There are common sayings that you hear (and probably say) over and over again about kids throughout your parenting journey. Just a few that stand out are: “Babies don’t keep,” “It goes so fast,” “You won’t remember this one day,” “You can’t truly appreciate your parents until you’ve become a parent,” and “This, too, shall pass.”
The one that stands out to me the most is some version of, “You won’t remember this in a few years” or “You’ll forget it soon enough.” These very powerful words are true: You do forget so much, and they are said with such good intentions and kindness. More than likely they are said when you are in the thick of those hardest parenting moments: sleepless nights, behavior issues, sibling battles, teenage angst, the never-ending list of parental hardships goes on and on. But the more I hear (and share) these powerful words the less I want to accept them.
I don’t want to forget anything. It already goes so fast; it should be illegal how fast our babies turn to toddlers. Then our squishy toddlers turn to opinionated little kids full of personality. But it’s not enough to keep them little; soon they start kindergarten, then the scary awkward years of middle school slap you in the face. Don’t even get me started on how quickly they become teenagers. Somehow they talk us into letting them drive (it’s probably the free errands we get out of them). Those sleepless nights now are spent on homework and studying because school isn’t just school anymore, the activities and extracurriculars take a great deal of time, too.
Just as soon as you’ve convinced them to stay home on a Friday night and watch a movie with you like the good ole days (you’ll even let them pick, because we are suckers and let’s be real, we always let them pick), they are applying to college. Those letters roll in and all of a sudden your baby is an adult. We tried so hard to keep this from happening as fast as it did, but time is tricky like that.
So you enjoy and savor these last few months of them being under your roof because you know once they live on their own, it’s always going to be a little different when they come home. They grow so much in independence during college it makes your heart swell. Maybe they meet their person, hopefully they find the career that will bring them joy and allow them to provide for their family one day.
And just like that your baby is a full blown adult. And, whatever they choose for their path, you are proud, so dang proud.
Because even though it went painfully fast, you took the time to remember. You counted those tiny toes and smelled that sweet newborn smell on those long, long nights. You held those chubby toddler hands as they waddled towards independence. You savored those hugs from that always-moving little kid.

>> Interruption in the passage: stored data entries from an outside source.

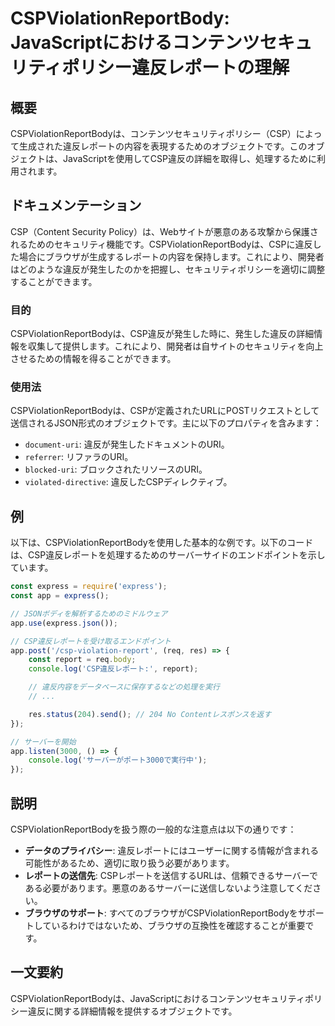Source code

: <!--
Meta Description: # CSPViolationReportBody: JavaScriptにおけるコンテンツセキュリティポリシー違反レポートの理解 ## 概要 CSPViolationReportBodyは、コンテンツセキュリティポリシー（CSP）によって生成された違反レポートの内容を表現するためのオブジェクトです。...
Meta Keywords: cspviolationreportbodyは, express, app, csp, const
-->

# CSPViolationReportBody: JavaScriptにおけるコンテンツセキュリティポリシー違反レポートの理解

## 概要
CSPViolationReportBodyは、コンテンツセキュリティポリシー（CSP）によって生成された違反レポートの内容を表現するためのオブジェクトです。このオブジェクトは、JavaScriptを使用してCSP違反の詳細を取得し、処理するために利用されます。

## ドキュメンテーション
CSP（Content Security Policy）は、Webサイトが悪意のある攻撃から保護されるためのセキュリティ機能です。CSPViolationReportBodyは、CSPに違反した場合にブラウザが生成するレポートの内容を保持します。これにより、開発者はどのような違反が発生したのかを把握し、セキュリティポリシーを適切に調整することができます。

### 目的
CSPViolationReportBodyは、CSP違反が発生した時に、発生した違反の詳細情報を収集して提供します。これにより、開発者は自サイトのセキュリティを向上させるための情報を得ることができます。

### 使用法
CSPViolationReportBodyは、CSPが定義されたURLにPOSTリクエストとして送信されるJSON形式のオブジェクトです。主に以下のプロパティを含みます：

- `document-uri`: 違反が発生したドキュメントのURI。
- `referrer`: リファラのURI。
- `blocked-uri`: ブロックされたリソースのURI。
- `violated-directive`: 違反したCSPディレクティブ。

## 例
以下は、CSPViolationReportBodyを使用した基本的な例です。以下のコードは、CSP違反レポートを処理するためのサーバーサイドのエンドポイントを示しています。

```javascript
const express = require('express');
const app = express();

// JSONボディを解析するためのミドルウェア
app.use(express.json());

// CSP違反レポートを受け取るエンドポイント
app.post('/csp-violation-report', (req, res) => {
    const report = req.body;
    console.log('CSP違反レポート:', report);

    // 違反内容をデータベースに保存するなどの処理を実行
    // ...

    res.status(204).send(); // 204 No Contentレスポンスを返す
});

// サーバーを開始
app.listen(3000, () => {
    console.log('サーバーがポート3000で実行中');
});
```

## 説明
CSPViolationReportBodyを扱う際の一般的な注意点は以下の通りです：

- **データのプライバシー**: 違反レポートにはユーザーに関する情報が含まれる可能性があるため、適切に取り扱う必要があります。
- **レポートの送信先**: CSPレポートを送信するURLは、信頼できるサーバーである必要があります。悪意のあるサーバーに送信しないよう注意してください。
- **ブラウザのサポート**: すべてのブラウザがCSPViolationReportBodyをサポートしているわけではないため、ブラウザの互換性を確認することが重要です。

## 一文要約
CSPViolationReportBodyは、JavaScriptにおけるコンテンツセキュリティポリシー違反に関する詳細情報を提供するオブジェクトです。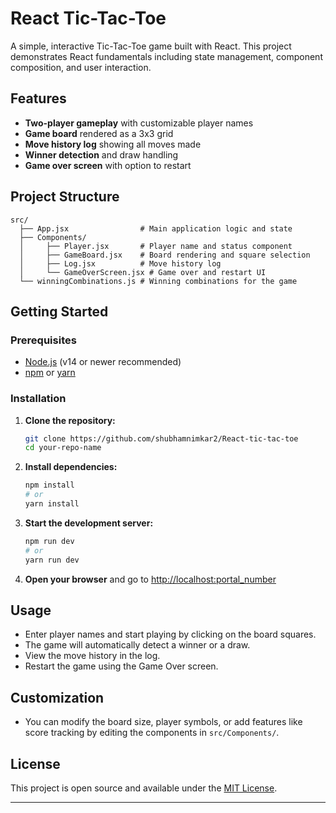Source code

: # React Tic-Tac-Toe

A simple, interactive Tic-Tac-Toe game built with React. This project demonstrates React fundamentals including state management, component composition, and user interaction.

## Features

- **Two-player gameplay** with customizable player names
- **Game board** rendered as a 3x3 grid
- **Move history log** showing all moves made
- **Winner detection** and draw handling
- **Game over screen** with option to restart

## Project Structure

```
src/
  ├── App.jsx                # Main application logic and state
  ├── Components/
  │     ├── Player.jsx       # Player name and status component
  │     ├── GameBoard.jsx    # Board rendering and square selection
  │     ├── Log.jsx          # Move history log
  │     └── GameOverScreen.jsx # Game over and restart UI
  └── winningCombinations.js # Winning combinations for the game
```

## Getting Started

### Prerequisites

- [Node.js](https://nodejs.org/) (v14 or newer recommended)
- [npm](https://www.npmjs.com/) or [yarn](https://yarnpkg.com/)

### Installation

1. **Clone the repository:**

   ```sh
   git clone https://github.com/shubhamnimkar2/React-tic-tac-toe
   cd your-repo-name
   ```

2. **Install dependencies:**

   ```sh
   npm install
   # or
   yarn install
   ```

3. **Start the development server:**

   ```sh
   npm run dev
   # or
   yarn run dev
   ```

4. **Open your browser** and go to [http://localhost:portal_number](http://localhost:portal_number)

## Usage

- Enter player names and start playing by clicking on the board squares.
- The game will automatically detect a winner or a draw.
- View the move history in the log.
- Restart the game using the Game Over screen.

## Customization

- You can modify the board size, player symbols, or add features like score tracking by editing the components in `src/Components/`.

## License

This project is open source and available under the [MIT License](LICENSE).

---
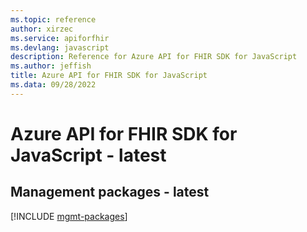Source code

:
 ```yaml
---
ms.topic: reference
author: xirzec
ms.service: apiforfhir
ms.devlang: javascript
description: Reference for Azure API for FHIR SDK for JavaScript
ms.author: jeffish
title: Azure API for FHIR SDK for JavaScript
ms.data: 09/28/2022
---
```

# Azure API for FHIR SDK for JavaScript - latest

## Management packages - latest
[!INCLUDE [mgmt-packages](api-for-fhir-mgmt-index.md)]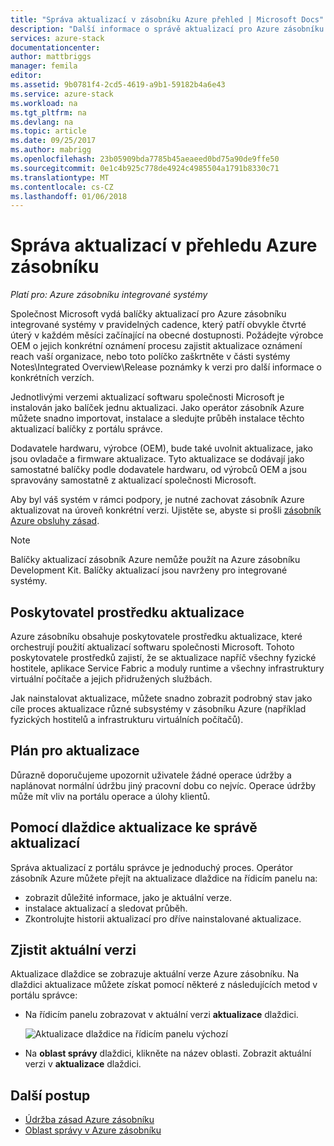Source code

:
 ```yaml
---
title: "Správa aktualizací v zásobníku Azure přehled | Microsoft Docs"
description: "Další informace o správě aktualizací pro Azure zásobníku integrované systémy."
services: azure-stack
documentationcenter: 
author: mattbriggs
manager: femila
editor: 
ms.assetid: 9b0781f4-2cd5-4619-a9b1-59182b4a6e43
ms.service: azure-stack
ms.workload: na
ms.tgt_pltfrm: na
ms.devlang: na
ms.topic: article
ms.date: 09/25/2017
ms.author: mabrigg
ms.openlocfilehash: 23b05909bda7785b45aeaeed0bd75a90de9ffe50
ms.sourcegitcommit: 0e1c4b925c778de4924c4985504a1791b8330c71
ms.translationtype: MT
ms.contentlocale: cs-CZ
ms.lasthandoff: 01/06/2018
---
```

# <a name="manage-updates-in-azure-stack-overview"></a>Správa aktualizací v přehledu Azure zásobníku

*Platí pro: Azure zásobníku integrované systémy*

Společnost Microsoft vydá balíčky aktualizací pro Azure zásobníku integrované systémy v pravidelných cadence, který patří obvykle čtvrté úterý v každém měsíci začínající na obecné dostupnosti. Požádejte výrobce OEM o jejich konkrétní oznámení procesu zajistit aktualizace oznámení reach vaší organizace, nebo toto políčko zaškrtněte v části systémy Notes\Integrated Overview\Release poznámky k verzi pro další informace o konkrétních verzích.

Jednotlivými verzemi aktualizací softwaru společnosti Microsoft je instalován jako balíček jednu aktualizaci. Jako operátor zásobník Azure můžete snadno importovat, instalace a sledujte průběh instalace těchto aktualizací balíčky z portálu správce. 

Dodavatele hardwaru, výrobce (OEM), bude také uvolnit aktualizace, jako jsou ovladače a firmware aktualizace. Tyto aktualizace se dodávají jako samostatné balíčky podle dodavatele hardwaru, od výrobců OEM a jsou spravovány samostatně z aktualizací společnosti Microsoft.

Aby byl váš systém v rámci podpory, je nutné zachovat zásobník Azure aktualizovat na úroveň konkrétní verzi. Ujistěte se, abyste si prošli [zásobník Azure obsluhy zásad](azure-stack-servicing-policy.md).

> [!NOTE]
> Balíčky aktualizací zásobník Azure nemůže použít na Azure zásobníku Development Kit. Balíčky aktualizací jsou navrženy pro integrované systémy.

## <a name="the-update-resource-provider"></a>Poskytovatel prostředku aktualizace

Azure zásobníku obsahuje poskytovatele prostředku aktualizace, které orchestrují použití aktualizací softwaru společnosti Microsoft. Tohoto poskytovatele prostředků zajistí, že se aktualizace napříč všechny fyzické hostitele, aplikace Service Fabric a moduly runtime a všechny infrastruktury virtuální počítače a jejich přidružených službách.

Jak nainstalovat aktualizace, můžete snadno zobrazit podrobný stav jako cíle proces aktualizace různé subsystémy v zásobníku Azure (například fyzických hostitelů a infrastrukturu virtuálních počítačů).

## <a name="plan-for-updates"></a>Plán pro aktualizace

Důrazně doporučujeme upozornit uživatele žádné operace údržby a naplánovat normální údržbu jiný pracovní dobu co nejvíc. Operace údržby může mít vliv na portálu operace a úlohy klientů.

## <a name="using-the-update-tile-to-manage-updates"></a>Pomocí dlaždice aktualizace ke správě aktualizací
Správa aktualizací z portálu správce je jednoduchý proces. Operátor zásobník Azure můžete přejít na aktualizace dlaždice na řídicím panelu na:

- zobrazit důležité informace, jako je aktuální verze.
- instalace aktualizací a sledovat průběh.
- Zkontrolujte historii aktualizací pro dříve nainstalované aktualizace.
 
## <a name="determine-the-current-version"></a>Zjistit aktuální verzi

Aktualizace dlaždice se zobrazuje aktuální verze Azure zásobníku. Na dlaždici aktualizace můžete získat pomocí některé z následujících metod v portálu správce:

- Na řídicím panelu zobrazovat v aktuální verzi **aktualizace** dlaždici.
 
   ![Aktualizace dlaždice na řídicím panelu výchozí](./media/azure-stack-updates/image1.png)
 
- Na **oblast správy** dlaždici, klikněte na název oblasti. Zobrazit aktuální verzi v **aktualizace** dlaždici.

## <a name="next-steps"></a>Další postup

- [Údržba zásad Azure zásobníku](azure-stack-servicing-policy.md) 
- [Oblast správy v Azure zásobníku](azure-stack-region-management.md)     


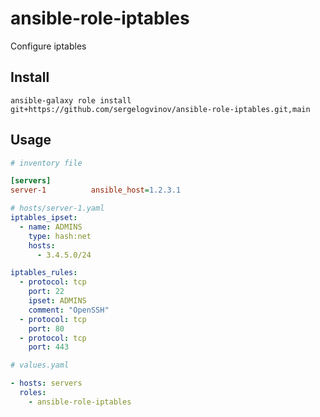 # ansible-role-iptables
Configure iptables

## Install

```shell
ansible-galaxy role install git+https://github.com/sergelogvinov/ansible-role-iptables.git,main
```

## Usage

```ini
# inventory file

[servers]
server-1          ansible_host=1.2.3.1
```

```yaml
# hosts/server-1.yaml
iptables_ipset:
  - name: ADMINS
    type: hash:net
    hosts:
      - 3.4.5.0/24

iptables_rules:
  - protocol: tcp
    port: 22
    ipset: ADMINS
    comment: "OpenSSH"
  - protocol: tcp
    port: 80
  - protocol: tcp
    port: 443
```

```yaml
# values.yaml

- hosts: servers
  roles:
    - ansible-role-iptables
```
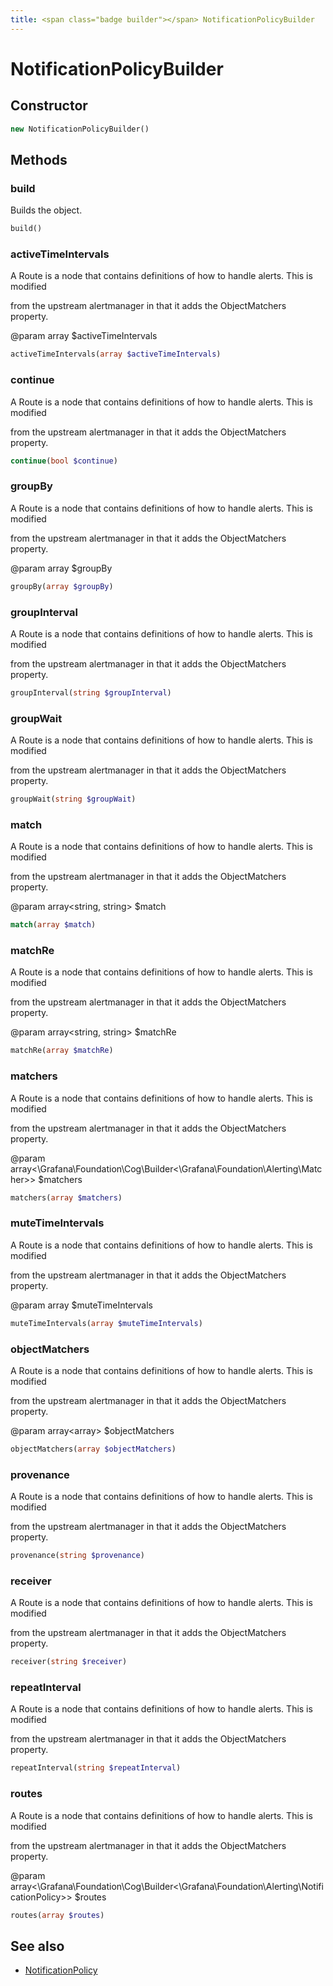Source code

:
 ```yaml
---
title: <span class="badge builder"></span> NotificationPolicyBuilder
---
```

# <span class="badge builder"></span> NotificationPolicyBuilder

## Constructor

```php
new NotificationPolicyBuilder()
```
## Methods

### <span class="badge object-method"></span> build

Builds the object.

```php
build()
```

### <span class="badge object-method"></span> activeTimeIntervals

A Route is a node that contains definitions of how to handle alerts. This is modified

from the upstream alertmanager in that it adds the ObjectMatchers property.

@param array<string> $activeTimeIntervals

```php
activeTimeIntervals(array $activeTimeIntervals)
```

### <span class="badge object-method"></span> continue

A Route is a node that contains definitions of how to handle alerts. This is modified

from the upstream alertmanager in that it adds the ObjectMatchers property.

```php
continue(bool $continue)
```

### <span class="badge object-method"></span> groupBy

A Route is a node that contains definitions of how to handle alerts. This is modified

from the upstream alertmanager in that it adds the ObjectMatchers property.

@param array<string> $groupBy

```php
groupBy(array $groupBy)
```

### <span class="badge object-method"></span> groupInterval

A Route is a node that contains definitions of how to handle alerts. This is modified

from the upstream alertmanager in that it adds the ObjectMatchers property.

```php
groupInterval(string $groupInterval)
```

### <span class="badge object-method"></span> groupWait

A Route is a node that contains definitions of how to handle alerts. This is modified

from the upstream alertmanager in that it adds the ObjectMatchers property.

```php
groupWait(string $groupWait)
```

### <span class="badge object-method"></span> match

A Route is a node that contains definitions of how to handle alerts. This is modified

from the upstream alertmanager in that it adds the ObjectMatchers property.

@param array<string, string> $match

```php
match(array $match)
```

### <span class="badge object-method"></span> matchRe

A Route is a node that contains definitions of how to handle alerts. This is modified

from the upstream alertmanager in that it adds the ObjectMatchers property.

@param array<string, string> $matchRe

```php
matchRe(array $matchRe)
```

### <span class="badge object-method"></span> matchers

A Route is a node that contains definitions of how to handle alerts. This is modified

from the upstream alertmanager in that it adds the ObjectMatchers property.

@param array<\Grafana\Foundation\Cog\Builder<\Grafana\Foundation\Alerting\Matcher>> $matchers

```php
matchers(array $matchers)
```

### <span class="badge object-method"></span> muteTimeIntervals

A Route is a node that contains definitions of how to handle alerts. This is modified

from the upstream alertmanager in that it adds the ObjectMatchers property.

@param array<string> $muteTimeIntervals

```php
muteTimeIntervals(array $muteTimeIntervals)
```

### <span class="badge object-method"></span> objectMatchers

A Route is a node that contains definitions of how to handle alerts. This is modified

from the upstream alertmanager in that it adds the ObjectMatchers property.

@param array<array<string>> $objectMatchers

```php
objectMatchers(array $objectMatchers)
```

### <span class="badge object-method"></span> provenance

A Route is a node that contains definitions of how to handle alerts. This is modified

from the upstream alertmanager in that it adds the ObjectMatchers property.

```php
provenance(string $provenance)
```

### <span class="badge object-method"></span> receiver

A Route is a node that contains definitions of how to handle alerts. This is modified

from the upstream alertmanager in that it adds the ObjectMatchers property.

```php
receiver(string $receiver)
```

### <span class="badge object-method"></span> repeatInterval

A Route is a node that contains definitions of how to handle alerts. This is modified

from the upstream alertmanager in that it adds the ObjectMatchers property.

```php
repeatInterval(string $repeatInterval)
```

### <span class="badge object-method"></span> routes

A Route is a node that contains definitions of how to handle alerts. This is modified

from the upstream alertmanager in that it adds the ObjectMatchers property.

@param array<\Grafana\Foundation\Cog\Builder<\Grafana\Foundation\Alerting\NotificationPolicy>> $routes

```php
routes(array $routes)
```

## See also

 * <span class="badge object-type-class"></span> [NotificationPolicy](./object-NotificationPolicy.md)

You spent quality time each day with your elementary-aged kiddo. You talked and listened to your middle schooler as they went through their most awkward and challenging years. Don’t forget, you were always there to wipe away those inevitable tears. Then came high school when you made sure to support your kids and their interests, all the while giving them enough space to be themselves. You savored these last few years with them under your roof even when they had very little time for you.
And of course you moved them into their dorm with your unique mother’s touch, waiting until you got back to the car to really have a good cry. And of course you remind them over and over that you are always only a phone call away. You are there to help them navigate the sometimes scary road that is adulthood. And you love them. You love them so dang much and you don’t care how sappy they think you are right now.
So hold your head high, my friends, and be proud of the incredible human(s) that you love more than words. You poured your everything into them and they are forever shaped by you. And no matter what stage you are in right now, promise me that you will stop and look around, lock some memories in, and remember just how fast it all goes. Each day you are given time, time to meet your kids where they are.